John Thomas Ball (13 September 1907 – 1976) was an English footballer, who played as a forward. Born in Banks, Lancashire, he played for clubs including Southport, Manchester United, Sheffield Wednesday, Huddersfield Town and Luton Town.

He joined Mossley from Newtown United in 1925, scoring 10 goals in 18 appearances, including a debut hat-trick in a 5–1 win over Macclesfield on 31 October 1925, before moving to Southport for the 1926–27 season. He then moved to Chorley before in 1929 moving to Manchester United.

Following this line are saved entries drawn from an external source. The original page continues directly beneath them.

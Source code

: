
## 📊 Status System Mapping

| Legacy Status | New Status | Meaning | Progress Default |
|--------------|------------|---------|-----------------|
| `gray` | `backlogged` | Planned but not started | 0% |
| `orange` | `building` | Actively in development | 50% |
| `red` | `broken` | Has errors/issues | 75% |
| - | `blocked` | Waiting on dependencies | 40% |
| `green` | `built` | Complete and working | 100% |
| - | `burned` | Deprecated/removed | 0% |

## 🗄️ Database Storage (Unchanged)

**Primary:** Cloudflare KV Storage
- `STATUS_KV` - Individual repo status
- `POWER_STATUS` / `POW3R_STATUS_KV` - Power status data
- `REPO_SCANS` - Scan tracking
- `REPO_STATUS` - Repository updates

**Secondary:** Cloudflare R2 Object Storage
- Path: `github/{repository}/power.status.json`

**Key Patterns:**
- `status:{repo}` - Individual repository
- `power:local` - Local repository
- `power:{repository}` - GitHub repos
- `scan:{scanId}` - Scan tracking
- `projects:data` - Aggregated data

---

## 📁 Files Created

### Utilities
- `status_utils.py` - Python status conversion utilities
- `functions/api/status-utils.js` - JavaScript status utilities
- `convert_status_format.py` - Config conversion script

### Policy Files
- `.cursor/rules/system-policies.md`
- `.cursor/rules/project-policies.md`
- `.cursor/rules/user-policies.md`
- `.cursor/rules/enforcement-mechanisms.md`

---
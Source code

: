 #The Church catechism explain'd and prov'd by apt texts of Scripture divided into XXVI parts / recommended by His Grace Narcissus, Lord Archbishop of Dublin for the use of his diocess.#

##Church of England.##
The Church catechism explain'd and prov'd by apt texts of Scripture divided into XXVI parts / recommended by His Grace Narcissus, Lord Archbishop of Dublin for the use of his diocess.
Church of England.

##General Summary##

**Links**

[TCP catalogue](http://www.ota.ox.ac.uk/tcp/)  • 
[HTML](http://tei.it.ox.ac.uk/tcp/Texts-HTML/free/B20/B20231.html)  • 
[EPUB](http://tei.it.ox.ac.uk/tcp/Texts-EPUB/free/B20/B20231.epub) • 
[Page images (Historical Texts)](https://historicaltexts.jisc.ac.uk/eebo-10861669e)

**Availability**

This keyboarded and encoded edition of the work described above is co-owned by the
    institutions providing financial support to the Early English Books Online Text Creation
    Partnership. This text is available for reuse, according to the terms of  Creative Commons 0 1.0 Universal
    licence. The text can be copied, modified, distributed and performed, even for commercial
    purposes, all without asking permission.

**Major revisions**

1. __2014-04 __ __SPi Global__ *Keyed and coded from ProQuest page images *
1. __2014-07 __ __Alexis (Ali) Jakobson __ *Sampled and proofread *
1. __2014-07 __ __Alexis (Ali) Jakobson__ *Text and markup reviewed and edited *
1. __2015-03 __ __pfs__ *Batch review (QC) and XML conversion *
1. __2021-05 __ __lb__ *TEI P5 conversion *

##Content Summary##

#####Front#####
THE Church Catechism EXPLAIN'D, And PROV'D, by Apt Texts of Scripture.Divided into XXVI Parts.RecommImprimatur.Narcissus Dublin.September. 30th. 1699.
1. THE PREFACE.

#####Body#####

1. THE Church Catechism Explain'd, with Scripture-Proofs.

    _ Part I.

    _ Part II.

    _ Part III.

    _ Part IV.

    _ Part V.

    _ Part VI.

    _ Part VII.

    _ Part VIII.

He moved from Manchester United to Sheffield Wednesday in the summer of 1930, and made his Wednesday debut on 8 September. He played in Sheffield Wednesday's 2–1 defeat by Arsenal in the Charity Shield at Stamford Bridge in October 1930. Ball scored 94 goals in just 135 matches with the Sheffield club, before returning to Manchester United in December 1933. In September 1934, he moved to Huddersfield Town, but he moved on to Luton Town after only a month.

He had a short spell in France as a coach with Excelsior Roubaix after his playing career was finished and briefly managed St Albans City and Biggleswade Town after the Second World War.